● **SUPPLIED MATERIAL**:
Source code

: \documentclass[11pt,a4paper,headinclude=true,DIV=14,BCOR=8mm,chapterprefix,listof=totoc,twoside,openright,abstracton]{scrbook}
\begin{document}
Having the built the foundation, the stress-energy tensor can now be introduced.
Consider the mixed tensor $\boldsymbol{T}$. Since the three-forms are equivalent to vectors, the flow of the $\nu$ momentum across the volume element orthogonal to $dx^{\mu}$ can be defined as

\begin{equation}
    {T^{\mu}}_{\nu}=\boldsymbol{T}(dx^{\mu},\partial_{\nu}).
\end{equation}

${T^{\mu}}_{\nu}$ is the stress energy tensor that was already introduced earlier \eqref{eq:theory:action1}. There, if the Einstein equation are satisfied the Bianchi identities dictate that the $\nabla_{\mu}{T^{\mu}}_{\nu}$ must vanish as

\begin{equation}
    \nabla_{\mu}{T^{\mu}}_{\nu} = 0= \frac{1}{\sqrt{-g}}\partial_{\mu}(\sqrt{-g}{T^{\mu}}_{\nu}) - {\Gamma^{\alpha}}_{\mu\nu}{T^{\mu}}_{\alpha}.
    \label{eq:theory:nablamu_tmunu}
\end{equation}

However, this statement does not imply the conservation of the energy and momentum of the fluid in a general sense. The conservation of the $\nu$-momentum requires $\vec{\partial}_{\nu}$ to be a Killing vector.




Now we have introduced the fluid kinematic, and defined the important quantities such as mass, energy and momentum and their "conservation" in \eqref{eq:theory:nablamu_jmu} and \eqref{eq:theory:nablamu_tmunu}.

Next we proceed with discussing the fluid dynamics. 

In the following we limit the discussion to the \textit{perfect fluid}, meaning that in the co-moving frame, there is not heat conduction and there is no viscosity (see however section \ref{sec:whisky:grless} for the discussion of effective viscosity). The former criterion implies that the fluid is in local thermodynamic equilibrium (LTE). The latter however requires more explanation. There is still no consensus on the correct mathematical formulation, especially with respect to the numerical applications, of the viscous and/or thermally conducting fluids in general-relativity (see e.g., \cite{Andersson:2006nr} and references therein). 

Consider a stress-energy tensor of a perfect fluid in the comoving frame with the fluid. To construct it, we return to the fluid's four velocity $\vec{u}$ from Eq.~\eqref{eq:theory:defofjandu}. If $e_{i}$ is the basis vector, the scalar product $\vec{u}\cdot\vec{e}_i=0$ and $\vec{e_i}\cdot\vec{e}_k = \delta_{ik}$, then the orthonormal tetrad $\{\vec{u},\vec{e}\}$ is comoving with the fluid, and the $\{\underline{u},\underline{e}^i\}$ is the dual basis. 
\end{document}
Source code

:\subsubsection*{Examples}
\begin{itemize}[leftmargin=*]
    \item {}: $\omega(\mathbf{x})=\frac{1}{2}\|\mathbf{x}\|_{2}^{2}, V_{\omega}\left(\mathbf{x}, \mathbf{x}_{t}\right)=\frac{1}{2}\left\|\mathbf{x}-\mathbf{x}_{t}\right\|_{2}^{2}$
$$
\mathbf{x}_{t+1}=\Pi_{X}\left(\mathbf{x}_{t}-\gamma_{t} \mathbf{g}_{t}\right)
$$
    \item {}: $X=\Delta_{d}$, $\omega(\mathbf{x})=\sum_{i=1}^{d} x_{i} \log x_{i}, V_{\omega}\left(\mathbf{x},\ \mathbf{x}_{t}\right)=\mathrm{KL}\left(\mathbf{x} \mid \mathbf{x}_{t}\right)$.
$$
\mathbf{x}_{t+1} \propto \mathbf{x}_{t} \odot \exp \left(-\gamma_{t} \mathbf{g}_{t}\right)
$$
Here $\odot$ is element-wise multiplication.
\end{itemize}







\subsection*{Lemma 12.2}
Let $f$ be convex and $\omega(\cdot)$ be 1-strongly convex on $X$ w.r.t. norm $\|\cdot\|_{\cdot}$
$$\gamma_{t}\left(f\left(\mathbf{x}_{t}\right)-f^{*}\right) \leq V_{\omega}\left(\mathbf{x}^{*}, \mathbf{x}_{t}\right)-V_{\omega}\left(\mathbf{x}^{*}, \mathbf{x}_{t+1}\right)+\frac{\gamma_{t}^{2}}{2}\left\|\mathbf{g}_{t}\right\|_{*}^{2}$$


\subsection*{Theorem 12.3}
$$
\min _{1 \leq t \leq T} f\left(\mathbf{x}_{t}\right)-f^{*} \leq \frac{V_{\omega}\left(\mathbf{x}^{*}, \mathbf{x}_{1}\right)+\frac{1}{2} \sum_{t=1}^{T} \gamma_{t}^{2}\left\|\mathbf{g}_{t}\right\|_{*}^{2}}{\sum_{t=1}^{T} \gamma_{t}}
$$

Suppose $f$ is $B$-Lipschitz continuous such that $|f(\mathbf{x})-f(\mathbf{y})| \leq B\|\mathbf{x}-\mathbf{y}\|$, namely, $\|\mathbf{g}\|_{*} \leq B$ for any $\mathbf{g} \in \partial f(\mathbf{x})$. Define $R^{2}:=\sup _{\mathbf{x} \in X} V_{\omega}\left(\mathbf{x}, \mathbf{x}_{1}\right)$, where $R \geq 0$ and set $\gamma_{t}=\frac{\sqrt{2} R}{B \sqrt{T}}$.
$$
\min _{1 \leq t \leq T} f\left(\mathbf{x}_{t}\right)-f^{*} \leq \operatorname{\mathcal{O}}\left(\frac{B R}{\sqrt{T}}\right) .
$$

● **THE TASK**:
Look above for the line with "Now we have" and the line with "Next we proceed", and reproduce exactly those two lines plus every line between, nothing more.

● **ANSWER TO THE PROBLEM**:
Now we have introduced the fluid kinematic, and defined the important quantities such as mass, energy and momentum and their "conservation" in \eqref{eq:theory:nablamu_jmu} and \eqref{eq:theory:nablamu_tmunu}.

Next we proceed with discussing the fluid dynamics. 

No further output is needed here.